— REQUIRED ACTION —
Once the line containing "to-dos, or reminders." is found in the records below, return it and each following line exactly, up to and including the line containing "- Go 1.22 or", and nothing else.
•••••
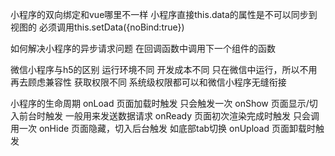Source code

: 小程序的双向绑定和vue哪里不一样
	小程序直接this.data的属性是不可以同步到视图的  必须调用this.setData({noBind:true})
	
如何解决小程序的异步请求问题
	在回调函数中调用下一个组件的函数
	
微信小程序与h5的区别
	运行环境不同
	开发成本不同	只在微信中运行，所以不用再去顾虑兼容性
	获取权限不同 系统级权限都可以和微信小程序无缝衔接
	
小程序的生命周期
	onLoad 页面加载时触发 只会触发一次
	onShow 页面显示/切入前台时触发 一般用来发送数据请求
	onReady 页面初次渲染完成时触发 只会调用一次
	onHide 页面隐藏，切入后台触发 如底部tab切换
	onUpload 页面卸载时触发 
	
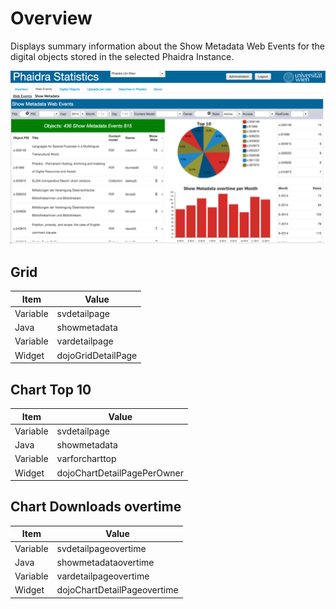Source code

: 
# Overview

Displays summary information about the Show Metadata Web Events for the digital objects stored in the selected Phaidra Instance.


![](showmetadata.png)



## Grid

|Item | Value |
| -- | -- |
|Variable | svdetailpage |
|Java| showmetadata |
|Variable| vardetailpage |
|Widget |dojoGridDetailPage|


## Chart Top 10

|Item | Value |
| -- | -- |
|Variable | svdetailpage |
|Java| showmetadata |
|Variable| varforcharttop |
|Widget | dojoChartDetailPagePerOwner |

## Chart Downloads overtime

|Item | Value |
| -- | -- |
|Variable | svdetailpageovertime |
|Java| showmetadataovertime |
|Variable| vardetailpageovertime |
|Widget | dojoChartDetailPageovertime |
•••••
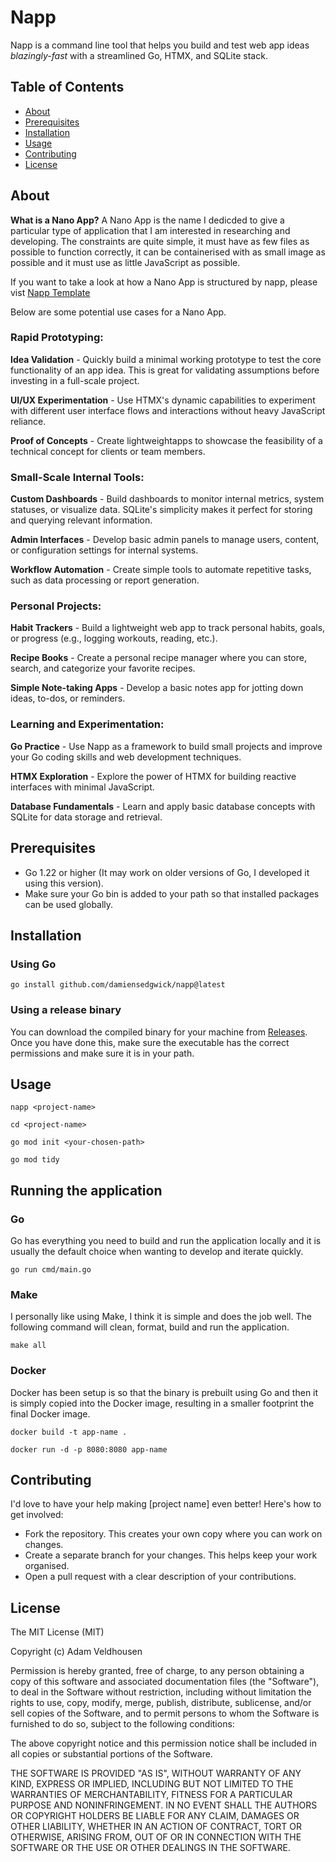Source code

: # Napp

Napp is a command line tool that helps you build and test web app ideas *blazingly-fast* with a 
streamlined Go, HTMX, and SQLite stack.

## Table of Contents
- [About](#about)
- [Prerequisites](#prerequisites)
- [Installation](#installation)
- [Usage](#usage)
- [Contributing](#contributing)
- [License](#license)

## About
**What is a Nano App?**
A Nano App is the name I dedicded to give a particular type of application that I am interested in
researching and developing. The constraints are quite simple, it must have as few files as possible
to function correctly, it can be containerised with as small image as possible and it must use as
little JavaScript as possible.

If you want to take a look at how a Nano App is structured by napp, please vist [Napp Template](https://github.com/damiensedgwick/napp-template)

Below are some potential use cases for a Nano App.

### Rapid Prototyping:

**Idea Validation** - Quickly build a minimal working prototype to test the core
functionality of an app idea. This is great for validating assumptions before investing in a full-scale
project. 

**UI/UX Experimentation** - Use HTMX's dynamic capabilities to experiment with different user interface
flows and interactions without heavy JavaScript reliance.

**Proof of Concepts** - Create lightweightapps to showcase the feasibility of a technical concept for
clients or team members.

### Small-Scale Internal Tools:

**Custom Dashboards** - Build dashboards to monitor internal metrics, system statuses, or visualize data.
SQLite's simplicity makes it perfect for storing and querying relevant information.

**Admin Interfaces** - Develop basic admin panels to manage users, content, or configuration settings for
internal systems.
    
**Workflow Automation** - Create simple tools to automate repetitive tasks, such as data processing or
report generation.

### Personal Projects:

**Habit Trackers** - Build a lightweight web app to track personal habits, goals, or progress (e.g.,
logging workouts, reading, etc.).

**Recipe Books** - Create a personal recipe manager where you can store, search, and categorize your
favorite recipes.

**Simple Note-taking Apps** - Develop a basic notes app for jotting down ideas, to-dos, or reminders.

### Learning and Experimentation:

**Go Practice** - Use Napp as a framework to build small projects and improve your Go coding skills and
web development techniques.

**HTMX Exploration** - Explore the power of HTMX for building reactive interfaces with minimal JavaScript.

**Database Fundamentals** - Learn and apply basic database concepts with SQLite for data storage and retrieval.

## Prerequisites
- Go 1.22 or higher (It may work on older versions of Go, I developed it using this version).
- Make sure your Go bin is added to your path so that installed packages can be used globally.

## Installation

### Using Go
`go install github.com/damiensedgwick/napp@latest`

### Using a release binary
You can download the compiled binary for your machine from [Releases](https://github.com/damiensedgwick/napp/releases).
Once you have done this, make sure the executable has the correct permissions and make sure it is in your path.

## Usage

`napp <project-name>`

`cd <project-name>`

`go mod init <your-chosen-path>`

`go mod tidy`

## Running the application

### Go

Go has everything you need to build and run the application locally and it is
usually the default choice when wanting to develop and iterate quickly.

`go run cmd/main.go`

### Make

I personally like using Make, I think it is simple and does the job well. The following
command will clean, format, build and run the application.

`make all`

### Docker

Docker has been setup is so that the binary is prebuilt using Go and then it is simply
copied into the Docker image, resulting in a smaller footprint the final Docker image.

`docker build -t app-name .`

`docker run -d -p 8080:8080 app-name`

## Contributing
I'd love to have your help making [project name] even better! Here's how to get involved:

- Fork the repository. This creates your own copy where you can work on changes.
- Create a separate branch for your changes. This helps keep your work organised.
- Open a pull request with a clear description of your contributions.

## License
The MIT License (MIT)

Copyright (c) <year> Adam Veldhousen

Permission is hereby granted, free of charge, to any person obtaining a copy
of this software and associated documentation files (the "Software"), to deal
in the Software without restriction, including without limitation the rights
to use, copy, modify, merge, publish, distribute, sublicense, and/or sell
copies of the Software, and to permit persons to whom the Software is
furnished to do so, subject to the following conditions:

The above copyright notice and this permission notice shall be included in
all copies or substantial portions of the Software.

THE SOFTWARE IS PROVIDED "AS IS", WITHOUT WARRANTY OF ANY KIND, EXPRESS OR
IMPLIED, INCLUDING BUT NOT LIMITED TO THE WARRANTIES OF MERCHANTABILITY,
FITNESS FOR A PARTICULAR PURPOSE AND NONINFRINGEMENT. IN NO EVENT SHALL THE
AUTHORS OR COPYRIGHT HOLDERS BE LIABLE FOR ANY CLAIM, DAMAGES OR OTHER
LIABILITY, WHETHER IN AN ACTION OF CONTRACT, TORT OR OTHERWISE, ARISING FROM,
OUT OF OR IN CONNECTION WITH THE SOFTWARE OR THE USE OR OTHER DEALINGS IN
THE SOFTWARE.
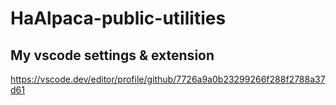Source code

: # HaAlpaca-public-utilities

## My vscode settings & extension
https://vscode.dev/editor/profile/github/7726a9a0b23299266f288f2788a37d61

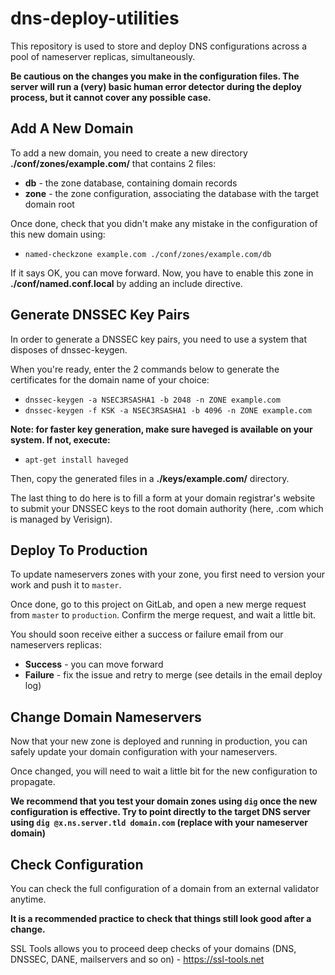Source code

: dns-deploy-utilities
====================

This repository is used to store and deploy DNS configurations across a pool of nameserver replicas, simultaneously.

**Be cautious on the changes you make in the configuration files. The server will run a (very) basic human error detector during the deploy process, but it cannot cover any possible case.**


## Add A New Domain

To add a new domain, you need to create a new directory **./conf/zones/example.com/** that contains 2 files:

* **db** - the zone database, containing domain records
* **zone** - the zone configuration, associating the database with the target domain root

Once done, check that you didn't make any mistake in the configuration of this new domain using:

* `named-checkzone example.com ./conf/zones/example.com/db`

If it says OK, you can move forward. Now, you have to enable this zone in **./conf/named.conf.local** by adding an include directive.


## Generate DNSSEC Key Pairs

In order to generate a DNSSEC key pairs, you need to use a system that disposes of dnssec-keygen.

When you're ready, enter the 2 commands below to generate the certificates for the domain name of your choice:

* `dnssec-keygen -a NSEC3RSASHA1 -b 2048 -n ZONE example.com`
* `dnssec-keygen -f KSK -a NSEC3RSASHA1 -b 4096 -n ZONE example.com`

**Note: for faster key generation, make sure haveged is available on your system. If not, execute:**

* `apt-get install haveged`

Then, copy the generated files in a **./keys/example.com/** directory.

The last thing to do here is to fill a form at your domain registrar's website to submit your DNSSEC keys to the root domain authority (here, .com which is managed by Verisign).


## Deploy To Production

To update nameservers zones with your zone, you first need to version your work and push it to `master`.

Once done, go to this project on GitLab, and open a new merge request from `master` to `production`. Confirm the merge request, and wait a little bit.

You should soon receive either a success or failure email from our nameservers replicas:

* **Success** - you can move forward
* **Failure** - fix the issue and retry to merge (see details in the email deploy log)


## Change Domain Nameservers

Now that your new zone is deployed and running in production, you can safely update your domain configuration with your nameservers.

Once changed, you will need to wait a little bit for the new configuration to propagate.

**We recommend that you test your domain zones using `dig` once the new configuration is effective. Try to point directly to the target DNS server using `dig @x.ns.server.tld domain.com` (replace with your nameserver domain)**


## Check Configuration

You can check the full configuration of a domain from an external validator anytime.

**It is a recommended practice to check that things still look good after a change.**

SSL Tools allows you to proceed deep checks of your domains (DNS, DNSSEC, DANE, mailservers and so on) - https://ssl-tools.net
•••••
— RESPONSE AREA —
**Simple Note-taking Apps** - Develop a basic notes app for jotting down ideas, to-dos, or reminders.

### Learning and Experimentation:

**Go Practice** - Use Napp as a framework to build small projects and improve your Go coding skills and
web development techniques.

**HTMX Exploration** - Explore the power of HTMX for building reactive interfaces with minimal JavaScript.

**Database Fundamentals** - Learn and apply basic database concepts with SQLite for data storage and retrieval.

## Prerequisites
- Go 1.22 or higher (It may work on older versions of Go, I developed it using this version).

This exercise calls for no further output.